On Tuesday I posted on Jinriki about a documentary that I had seen about Steiner Education and Biodynamic farming. On that same video was a theory of education espoused by Steiner and his adherents which stated that after information is introduced in class it is not repeated until some time later, because, “forgetting is important.”

I was curious about this concept that forgetting is important. Is it true that our memories are improved by forgetting? I did a little reading and found out that for some things, forgetting is important to remembering. There seem to be two factors at work, one is relearning something after it is lost in the process of accessing other information in our heads, and the process of “spacing.”

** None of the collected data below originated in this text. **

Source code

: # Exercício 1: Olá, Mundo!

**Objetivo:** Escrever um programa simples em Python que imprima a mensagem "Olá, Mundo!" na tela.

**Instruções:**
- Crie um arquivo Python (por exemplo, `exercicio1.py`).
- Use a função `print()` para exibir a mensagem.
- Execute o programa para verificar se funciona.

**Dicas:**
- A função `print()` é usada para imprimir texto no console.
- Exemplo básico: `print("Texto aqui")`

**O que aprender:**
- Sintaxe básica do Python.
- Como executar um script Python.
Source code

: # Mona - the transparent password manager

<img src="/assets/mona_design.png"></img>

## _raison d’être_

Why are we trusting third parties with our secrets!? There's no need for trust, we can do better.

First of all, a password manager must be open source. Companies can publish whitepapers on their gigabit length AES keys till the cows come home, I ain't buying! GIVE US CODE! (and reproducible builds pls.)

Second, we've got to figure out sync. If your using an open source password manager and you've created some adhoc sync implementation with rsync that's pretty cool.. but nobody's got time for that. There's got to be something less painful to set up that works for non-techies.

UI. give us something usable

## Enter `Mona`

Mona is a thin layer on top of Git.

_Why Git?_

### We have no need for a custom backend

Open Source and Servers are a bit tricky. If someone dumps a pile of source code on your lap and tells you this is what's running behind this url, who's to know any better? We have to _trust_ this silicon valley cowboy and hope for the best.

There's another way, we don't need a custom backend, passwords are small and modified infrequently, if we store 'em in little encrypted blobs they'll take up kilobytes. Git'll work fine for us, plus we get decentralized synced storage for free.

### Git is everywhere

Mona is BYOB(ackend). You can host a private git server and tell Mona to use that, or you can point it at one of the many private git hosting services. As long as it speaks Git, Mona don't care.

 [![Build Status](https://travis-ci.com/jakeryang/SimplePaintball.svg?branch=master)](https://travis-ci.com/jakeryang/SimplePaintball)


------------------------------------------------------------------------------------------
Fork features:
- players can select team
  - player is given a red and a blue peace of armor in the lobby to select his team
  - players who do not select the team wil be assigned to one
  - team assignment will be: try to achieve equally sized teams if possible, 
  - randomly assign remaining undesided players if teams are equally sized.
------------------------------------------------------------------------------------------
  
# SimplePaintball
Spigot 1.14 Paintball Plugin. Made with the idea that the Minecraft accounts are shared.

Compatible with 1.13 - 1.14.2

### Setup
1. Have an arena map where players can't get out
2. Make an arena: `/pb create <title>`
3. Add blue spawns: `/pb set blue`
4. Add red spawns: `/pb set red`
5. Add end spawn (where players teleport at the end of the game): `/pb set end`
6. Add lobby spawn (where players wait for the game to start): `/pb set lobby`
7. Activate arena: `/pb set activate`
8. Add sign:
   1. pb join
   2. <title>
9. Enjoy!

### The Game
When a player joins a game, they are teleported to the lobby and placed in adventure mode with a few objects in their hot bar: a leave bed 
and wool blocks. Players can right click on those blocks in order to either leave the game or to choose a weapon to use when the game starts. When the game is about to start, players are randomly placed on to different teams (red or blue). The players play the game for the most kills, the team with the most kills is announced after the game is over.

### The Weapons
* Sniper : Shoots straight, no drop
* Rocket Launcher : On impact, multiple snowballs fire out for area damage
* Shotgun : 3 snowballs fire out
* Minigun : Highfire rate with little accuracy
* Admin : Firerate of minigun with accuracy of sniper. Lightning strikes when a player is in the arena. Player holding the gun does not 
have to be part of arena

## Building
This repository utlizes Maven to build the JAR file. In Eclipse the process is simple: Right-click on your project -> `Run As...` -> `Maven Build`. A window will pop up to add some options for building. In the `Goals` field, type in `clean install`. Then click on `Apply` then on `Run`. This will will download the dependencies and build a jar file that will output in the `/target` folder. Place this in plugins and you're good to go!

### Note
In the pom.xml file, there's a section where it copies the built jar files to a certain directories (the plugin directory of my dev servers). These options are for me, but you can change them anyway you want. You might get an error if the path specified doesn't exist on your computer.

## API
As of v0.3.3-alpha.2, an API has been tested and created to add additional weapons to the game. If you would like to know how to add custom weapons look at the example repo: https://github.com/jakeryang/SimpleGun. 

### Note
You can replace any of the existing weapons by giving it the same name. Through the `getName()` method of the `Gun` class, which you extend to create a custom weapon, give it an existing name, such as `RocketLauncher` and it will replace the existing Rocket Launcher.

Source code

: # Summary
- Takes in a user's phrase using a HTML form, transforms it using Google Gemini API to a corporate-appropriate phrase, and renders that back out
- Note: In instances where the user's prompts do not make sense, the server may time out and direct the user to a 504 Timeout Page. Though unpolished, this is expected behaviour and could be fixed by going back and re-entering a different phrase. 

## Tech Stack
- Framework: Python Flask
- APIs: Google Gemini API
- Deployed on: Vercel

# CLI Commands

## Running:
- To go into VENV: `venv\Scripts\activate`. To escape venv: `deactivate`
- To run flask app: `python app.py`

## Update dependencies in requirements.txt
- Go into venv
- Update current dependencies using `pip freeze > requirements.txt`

It appears that people, when retrieving information, often cover up other information in the process, and what is covered up is essentially forgotten. Actually it is not gone from the mind, but just covered over by stuff as the other item is pulled out of its slot, this according to a report called, “Accelerated relearning after retrieval-induced forgetting: the benefit of being forgotten,” by Storm, Bjork, and Bjork. What was interesting about their findings was that, “items that were relearned benefited more from that relearning if they had previously been forgotten.” That means that after we have forgotten as a result of pulling information out of our brains and then relearn what we have forgotten, our memory of that item is stronger than if we had not forgotten it at all.

The second interesting bit of evidence that forgetting is helpful to remembering, is that, just like with Steiner Education, a longer period of time between learning an item once and then practicing it again improves retention. This came out of the magazine Cognitive Science (2005), 559-586, entitled, “Practice and Forgetting Effects on Vocabulary Memory: An Activation-based Model of the Spacing Effect” This article included information on a previous study where subjects were shown a list of Spanish and English words to study and remember. The researchers spaced study sessions of this material at intervals of one day, seven days, and thirty days, and after thirty days the subjects were tested on their retention. The results were that, “final recall was significantly better as spacing between practice sessions was increased, even though the performance during practice was significantly worse with wider spacing. “

That means several things. First, when we learn something we start to forget it as a function of the passage of time, but if we really want to learn that material, we should learn it once, and let “spacing” do its work for about a month. Then when we come back to it after that time and relearn it, it will be much better than trying to remember the same thing everyday or even once per week.

Steiner was right, though I don’t know whether some of this research had been done before he developed his teaching methodology or not. Of course none of the articles that I saw referred to Steiner or to research done at the beginning of the 20th Century. In any case, we can say with authority that forgetting is good for learning, or in the words of Storm, Bjork and Bjork, “forgetting is an enabler–rather than a disabler–of future learning.”